What the exercise asks: Pull every line that holds the word "resources" from the entries.

════════════════════

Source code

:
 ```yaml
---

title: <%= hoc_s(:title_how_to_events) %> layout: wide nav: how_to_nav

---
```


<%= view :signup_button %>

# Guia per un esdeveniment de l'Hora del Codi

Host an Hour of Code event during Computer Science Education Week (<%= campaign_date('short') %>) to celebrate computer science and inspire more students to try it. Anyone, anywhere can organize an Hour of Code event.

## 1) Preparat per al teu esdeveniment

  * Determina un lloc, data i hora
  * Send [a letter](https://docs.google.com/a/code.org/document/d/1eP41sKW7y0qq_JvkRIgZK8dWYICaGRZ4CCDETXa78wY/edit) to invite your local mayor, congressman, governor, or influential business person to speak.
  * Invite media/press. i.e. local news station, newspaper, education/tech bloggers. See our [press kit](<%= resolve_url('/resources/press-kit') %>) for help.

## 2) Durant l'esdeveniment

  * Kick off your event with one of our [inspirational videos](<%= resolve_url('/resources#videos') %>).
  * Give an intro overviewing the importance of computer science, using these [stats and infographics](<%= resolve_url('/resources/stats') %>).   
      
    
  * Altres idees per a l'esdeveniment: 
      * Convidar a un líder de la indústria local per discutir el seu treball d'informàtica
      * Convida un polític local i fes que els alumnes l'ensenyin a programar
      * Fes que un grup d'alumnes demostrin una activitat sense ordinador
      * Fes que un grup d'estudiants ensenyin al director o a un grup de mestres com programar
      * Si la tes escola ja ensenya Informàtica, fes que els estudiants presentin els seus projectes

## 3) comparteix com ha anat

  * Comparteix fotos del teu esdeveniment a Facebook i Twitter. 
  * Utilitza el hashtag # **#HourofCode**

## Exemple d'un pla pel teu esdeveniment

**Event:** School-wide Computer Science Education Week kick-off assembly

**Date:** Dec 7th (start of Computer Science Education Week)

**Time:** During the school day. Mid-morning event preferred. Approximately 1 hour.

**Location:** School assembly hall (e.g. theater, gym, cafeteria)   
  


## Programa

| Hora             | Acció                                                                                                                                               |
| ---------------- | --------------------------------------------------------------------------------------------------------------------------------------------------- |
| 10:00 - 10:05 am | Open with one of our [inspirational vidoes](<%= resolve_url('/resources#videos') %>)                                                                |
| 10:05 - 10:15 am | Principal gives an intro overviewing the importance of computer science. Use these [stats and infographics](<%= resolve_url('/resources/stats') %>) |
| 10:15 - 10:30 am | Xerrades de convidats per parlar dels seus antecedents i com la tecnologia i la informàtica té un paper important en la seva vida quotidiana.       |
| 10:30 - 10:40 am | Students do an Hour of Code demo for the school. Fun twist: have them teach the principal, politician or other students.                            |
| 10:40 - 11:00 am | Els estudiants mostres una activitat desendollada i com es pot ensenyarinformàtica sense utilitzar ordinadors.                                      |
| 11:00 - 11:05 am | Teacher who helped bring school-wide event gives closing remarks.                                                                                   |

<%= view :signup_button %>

════════════════════

Response to the task:
  * Invite media/press. i.e. local news station, newspaper, education/tech bloggers. See our [press kit](<%= resolve_url('/resources/press-kit') %>) for help.
  * Kick off your event with one of our [inspirational videos](<%= resolve_url('/resources#videos') %>).
  * Give an intro overviewing the importance of computer science, using these [stats and infographics](<%= resolve_url('/resources/stats') %>).   
| 10:00 - 10:05 am | Open with one of our [inspirational vidoes](<%= resolve_url('/resources#videos') %>)                                                                |
| 10:05 - 10:15 am | Principal gives an intro overviewing the importance of computer science. Use these [stats and infographics](<%= resolve_url('/resources/stats') %>) |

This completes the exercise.